Gemini is slowly making $15/month voice apps obsolete.

simianwords · 2026-03-03T17:44:33 1772559873

You know what would be great? A light weight wrapper model for voice that can use heavier ones in the background.

That much is easy but what if you could also speak to and interrupt the main voice model and keep giving it instructions? Like speaking to customer support but instead of putting you on hold you can ask them several questions and get some live updates

k9294 · 2026-03-03T18:27:08 1772562428

It's actually a nice idea - an always-on micro AI agent with voice-to-text capabilities that listens and acts on your behalf.

Actually, I'm experimenting with this kind of stuff and trying to find a nice UX to make Ottex a voice command center - to trigger AI agents like Claude, open code to work on something, execute simple commands, etc.

stri8ted · 2026-03-03T17:56:53 1772560613

Can you show some comparisons for WER and other ASR models? Especially for non english.

k9294 · 2026-03-03T18:20:22 1772562022

I've been experimenting with Gemini 3.1 Flash Lite and the quality is very good.

I haven't found official benchmarks yet, but you can find Gemini 3 Flash word error rate benchmarks here: https://artificialanalysis.ai/speech-to-text/models/gemini — they are close to SOTA.

I speak daily in both English and Russian and have been using Gemini 3 Flash as my main transcription model for a few months. I haven't seen any model that provides better overall quality in terms of understanding, custom dictionary support, instruction following, and formatting. It's the best STT model in my experience. Gemini 3 Flash has somewhat uncomfortable latency though, and Flash Lite is much better in this regard.

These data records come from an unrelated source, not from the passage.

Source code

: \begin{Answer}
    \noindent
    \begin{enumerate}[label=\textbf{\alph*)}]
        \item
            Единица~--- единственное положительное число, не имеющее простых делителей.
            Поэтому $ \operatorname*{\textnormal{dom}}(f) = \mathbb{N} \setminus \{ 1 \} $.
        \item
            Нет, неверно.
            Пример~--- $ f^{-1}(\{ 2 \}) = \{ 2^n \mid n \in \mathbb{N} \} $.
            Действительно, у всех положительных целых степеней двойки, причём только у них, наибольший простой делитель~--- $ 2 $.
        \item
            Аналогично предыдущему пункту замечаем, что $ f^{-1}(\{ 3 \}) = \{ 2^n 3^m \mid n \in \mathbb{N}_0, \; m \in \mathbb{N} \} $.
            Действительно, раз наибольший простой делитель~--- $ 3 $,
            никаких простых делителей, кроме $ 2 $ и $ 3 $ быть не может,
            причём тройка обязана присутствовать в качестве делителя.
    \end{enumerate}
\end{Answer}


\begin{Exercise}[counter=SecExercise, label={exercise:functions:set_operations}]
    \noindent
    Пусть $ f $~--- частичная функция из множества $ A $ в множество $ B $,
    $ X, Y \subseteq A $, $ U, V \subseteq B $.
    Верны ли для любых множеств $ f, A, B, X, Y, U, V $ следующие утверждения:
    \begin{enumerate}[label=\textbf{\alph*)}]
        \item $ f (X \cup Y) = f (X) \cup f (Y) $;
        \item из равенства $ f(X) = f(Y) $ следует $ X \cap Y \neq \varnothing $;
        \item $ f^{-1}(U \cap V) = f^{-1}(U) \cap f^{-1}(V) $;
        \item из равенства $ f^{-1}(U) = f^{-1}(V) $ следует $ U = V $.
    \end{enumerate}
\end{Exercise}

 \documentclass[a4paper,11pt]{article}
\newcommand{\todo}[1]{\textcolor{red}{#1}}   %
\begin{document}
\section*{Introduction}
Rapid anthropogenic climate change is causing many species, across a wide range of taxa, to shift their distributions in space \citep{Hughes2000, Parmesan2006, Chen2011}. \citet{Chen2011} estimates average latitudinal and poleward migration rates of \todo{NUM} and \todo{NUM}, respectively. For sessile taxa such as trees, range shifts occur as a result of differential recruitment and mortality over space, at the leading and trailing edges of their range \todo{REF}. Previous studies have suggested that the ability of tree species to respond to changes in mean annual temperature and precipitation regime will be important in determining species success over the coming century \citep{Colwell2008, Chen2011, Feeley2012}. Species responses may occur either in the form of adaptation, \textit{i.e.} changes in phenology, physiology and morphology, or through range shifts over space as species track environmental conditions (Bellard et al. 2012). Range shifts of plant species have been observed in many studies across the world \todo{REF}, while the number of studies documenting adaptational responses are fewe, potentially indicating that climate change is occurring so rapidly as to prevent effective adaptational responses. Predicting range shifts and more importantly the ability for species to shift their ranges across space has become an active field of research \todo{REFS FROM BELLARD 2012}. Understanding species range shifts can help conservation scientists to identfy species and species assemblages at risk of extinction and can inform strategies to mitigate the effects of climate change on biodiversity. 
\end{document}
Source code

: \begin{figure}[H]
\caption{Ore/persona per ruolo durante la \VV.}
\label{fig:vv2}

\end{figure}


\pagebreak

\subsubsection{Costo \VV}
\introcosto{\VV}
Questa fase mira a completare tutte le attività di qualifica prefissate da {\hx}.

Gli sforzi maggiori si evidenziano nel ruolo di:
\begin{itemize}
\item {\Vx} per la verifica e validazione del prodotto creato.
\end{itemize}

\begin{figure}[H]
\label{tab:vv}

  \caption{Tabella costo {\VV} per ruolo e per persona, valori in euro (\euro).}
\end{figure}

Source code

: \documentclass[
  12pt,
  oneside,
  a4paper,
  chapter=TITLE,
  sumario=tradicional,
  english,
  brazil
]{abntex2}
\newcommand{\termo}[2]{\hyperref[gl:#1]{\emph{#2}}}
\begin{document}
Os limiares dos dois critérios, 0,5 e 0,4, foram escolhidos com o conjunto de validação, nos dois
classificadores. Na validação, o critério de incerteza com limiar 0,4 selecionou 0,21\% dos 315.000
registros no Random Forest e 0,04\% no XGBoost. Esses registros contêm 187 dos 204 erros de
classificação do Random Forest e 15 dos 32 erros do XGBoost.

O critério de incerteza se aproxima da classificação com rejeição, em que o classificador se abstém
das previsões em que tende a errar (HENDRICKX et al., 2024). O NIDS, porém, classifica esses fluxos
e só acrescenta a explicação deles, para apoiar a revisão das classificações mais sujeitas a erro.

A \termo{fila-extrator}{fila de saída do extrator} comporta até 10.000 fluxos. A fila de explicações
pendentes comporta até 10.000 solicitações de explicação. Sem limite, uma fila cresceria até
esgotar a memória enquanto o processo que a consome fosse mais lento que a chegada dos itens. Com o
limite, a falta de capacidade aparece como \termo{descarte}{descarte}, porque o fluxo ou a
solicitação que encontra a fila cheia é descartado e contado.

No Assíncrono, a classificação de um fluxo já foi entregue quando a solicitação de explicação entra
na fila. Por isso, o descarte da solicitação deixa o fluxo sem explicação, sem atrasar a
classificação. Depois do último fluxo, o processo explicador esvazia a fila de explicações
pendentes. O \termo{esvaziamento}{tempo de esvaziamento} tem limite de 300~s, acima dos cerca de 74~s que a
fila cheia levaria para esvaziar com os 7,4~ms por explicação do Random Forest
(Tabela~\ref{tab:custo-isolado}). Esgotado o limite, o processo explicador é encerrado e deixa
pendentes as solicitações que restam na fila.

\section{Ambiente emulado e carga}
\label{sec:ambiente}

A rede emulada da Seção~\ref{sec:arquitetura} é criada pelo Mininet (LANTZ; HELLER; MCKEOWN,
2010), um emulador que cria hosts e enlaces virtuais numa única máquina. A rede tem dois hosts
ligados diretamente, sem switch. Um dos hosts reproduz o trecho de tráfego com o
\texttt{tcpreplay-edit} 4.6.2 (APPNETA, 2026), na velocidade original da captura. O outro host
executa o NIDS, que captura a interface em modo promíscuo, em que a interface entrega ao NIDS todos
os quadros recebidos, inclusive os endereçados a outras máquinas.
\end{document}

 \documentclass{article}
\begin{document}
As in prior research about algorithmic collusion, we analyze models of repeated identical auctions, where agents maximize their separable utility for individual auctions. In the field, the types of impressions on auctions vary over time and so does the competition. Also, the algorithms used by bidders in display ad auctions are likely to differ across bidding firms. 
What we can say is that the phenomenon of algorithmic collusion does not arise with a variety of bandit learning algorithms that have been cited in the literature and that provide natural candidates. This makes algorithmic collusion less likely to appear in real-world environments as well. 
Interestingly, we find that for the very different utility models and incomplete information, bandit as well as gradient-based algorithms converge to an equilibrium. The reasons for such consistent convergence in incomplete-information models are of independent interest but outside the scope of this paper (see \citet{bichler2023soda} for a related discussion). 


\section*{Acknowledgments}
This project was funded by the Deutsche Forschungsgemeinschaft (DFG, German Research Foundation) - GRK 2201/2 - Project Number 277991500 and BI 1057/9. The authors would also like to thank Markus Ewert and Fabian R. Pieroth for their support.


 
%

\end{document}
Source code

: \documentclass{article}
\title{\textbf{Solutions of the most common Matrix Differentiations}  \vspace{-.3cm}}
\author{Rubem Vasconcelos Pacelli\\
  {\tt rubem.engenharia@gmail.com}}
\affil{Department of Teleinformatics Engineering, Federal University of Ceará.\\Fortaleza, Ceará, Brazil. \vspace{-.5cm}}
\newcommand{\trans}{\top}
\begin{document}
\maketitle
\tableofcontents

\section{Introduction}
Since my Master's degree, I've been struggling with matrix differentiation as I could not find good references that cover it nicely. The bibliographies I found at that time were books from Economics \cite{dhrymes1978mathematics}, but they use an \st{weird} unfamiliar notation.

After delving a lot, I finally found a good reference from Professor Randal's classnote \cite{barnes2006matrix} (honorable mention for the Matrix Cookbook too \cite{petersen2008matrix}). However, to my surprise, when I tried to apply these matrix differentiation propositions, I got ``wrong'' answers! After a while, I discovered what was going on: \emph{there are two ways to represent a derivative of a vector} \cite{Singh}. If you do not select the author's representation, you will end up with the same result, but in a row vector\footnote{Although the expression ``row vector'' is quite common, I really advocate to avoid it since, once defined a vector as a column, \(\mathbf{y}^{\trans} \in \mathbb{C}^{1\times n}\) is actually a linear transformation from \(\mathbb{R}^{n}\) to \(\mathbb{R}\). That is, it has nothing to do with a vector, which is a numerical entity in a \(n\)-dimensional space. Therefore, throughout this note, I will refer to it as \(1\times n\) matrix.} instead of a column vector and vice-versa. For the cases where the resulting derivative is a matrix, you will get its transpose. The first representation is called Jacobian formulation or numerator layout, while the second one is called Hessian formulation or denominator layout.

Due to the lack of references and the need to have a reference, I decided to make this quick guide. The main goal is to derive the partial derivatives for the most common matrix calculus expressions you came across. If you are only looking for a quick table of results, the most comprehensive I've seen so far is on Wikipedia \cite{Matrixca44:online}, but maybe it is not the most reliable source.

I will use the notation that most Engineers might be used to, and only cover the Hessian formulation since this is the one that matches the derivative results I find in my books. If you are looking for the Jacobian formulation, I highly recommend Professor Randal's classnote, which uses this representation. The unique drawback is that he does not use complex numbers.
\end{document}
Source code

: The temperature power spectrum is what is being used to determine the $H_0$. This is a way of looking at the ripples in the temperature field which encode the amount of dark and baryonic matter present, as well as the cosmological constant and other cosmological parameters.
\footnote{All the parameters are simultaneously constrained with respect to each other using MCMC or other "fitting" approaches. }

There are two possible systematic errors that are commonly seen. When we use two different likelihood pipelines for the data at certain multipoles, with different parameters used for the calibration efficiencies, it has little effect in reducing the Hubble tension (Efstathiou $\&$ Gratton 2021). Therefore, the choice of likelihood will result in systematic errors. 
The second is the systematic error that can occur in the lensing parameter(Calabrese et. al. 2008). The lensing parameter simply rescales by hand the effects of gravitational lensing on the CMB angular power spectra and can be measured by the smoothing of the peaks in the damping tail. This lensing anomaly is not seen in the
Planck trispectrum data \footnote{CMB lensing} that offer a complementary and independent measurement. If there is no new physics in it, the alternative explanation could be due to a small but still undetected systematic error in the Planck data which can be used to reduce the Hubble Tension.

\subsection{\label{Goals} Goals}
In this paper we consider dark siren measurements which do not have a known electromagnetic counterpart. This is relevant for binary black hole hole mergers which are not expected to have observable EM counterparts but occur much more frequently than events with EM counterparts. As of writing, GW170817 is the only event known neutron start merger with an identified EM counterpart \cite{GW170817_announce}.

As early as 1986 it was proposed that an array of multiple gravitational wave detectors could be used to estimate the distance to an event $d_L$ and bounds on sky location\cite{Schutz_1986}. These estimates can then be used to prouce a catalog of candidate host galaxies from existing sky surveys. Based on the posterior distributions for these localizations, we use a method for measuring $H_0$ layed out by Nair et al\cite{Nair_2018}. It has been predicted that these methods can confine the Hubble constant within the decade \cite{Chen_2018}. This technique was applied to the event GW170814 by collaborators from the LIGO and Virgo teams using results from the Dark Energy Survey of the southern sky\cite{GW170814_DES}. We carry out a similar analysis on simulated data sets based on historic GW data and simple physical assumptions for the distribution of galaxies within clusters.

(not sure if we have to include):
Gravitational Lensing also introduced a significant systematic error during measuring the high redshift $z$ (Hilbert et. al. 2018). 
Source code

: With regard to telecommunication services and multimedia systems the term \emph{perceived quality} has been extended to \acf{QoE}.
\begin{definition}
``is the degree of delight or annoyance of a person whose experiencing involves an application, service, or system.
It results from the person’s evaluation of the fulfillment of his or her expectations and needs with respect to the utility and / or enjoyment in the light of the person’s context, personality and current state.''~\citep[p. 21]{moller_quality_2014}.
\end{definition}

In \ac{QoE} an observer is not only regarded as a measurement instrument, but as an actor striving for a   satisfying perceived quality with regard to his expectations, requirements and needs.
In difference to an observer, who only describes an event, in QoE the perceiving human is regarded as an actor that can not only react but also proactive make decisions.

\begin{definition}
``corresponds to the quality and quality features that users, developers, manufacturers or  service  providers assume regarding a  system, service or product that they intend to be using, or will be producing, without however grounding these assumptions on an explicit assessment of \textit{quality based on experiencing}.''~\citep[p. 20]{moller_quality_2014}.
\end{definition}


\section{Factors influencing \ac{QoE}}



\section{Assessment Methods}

zacksiri · 2026-03-03T17:07:30 1772557650

This is going to be a fun one to play with. I've been conducting tests on various models for my agentic workflow.

I was just wishing they would make a new flash-lite model, these things are so fast. Unfortunately 2.5-flash and therefore 2.5-flash-lite failed some of my agentic workflows.

If 3.1-flash-lite can do the job, this solves basically all latency issues for agentic workflows.

I publish my benchmarks here in case anyone is interested:

https://upmaru.com/llm-tests/simple-tama-agentic-workflow-q1...

P.S: The pricing bump is quiet significant, but still stomachable if it performs well. It is significant though.

sh4jid · 2026-03-03T17:00:55 1772557255

The Gemini Pro models just don't do it for me. But I still use 2.5 Flash Lite for a lot of my non-coding jobs, super cheap but great performance. I am looking forward to this upgrade!

simianwords · 2026-03-03T17:04:31 1772557471

same - pro is usually a miss for me.

xnx · 2026-03-03T17:56:26 1772560586

I'm still clinging to gemini-2.0-flash which I think is free free for API use(?!).

goldenarm · 2026-03-04T20:04:54 1772654694

Deprecated June 1st, which is a shame, it was the cheapest option and a great model

msp26 · 2026-03-03T19:48:45 1772567325

What the fuck is this price hike? It was such a nice low end, fast model. Who needs 10 years of reasoning on this model size??

I'm gonna switch some workflows to qwen3.5.

There's a lot of tasks that benefit from just having a mildly capable LLM and 2.5 Flash Lite worked out of the box for cheap.

Can we get flash lite lite please?

Edit: Logan said: "I think open source models like Gemma might be the answer here"

Implying that they're not interested in serving lower end Gemini models?

zzleeper · 2026-03-04T02:25:15 1772591115

Are there good open models out there that beat gemini 2.5 flash on price? I often run data extraction queries ("here is this article, tell me xyz") with structured output (pydantic) and wasn't aware of any feasible (= supports pydantic) cheap enough soln :/

kristianp · 2026-03-04T10:27:03 1772620023

You'll have to try out models on your use case. Openrouter makes that easy.

guerython · 2026-03-03T17:09:50 1772557790

[flagged]

zacksiri · 2026-03-03T17:32:57 1772559177

Yes, my workflows use caching intensively. It's the only way to keep things fast / economical.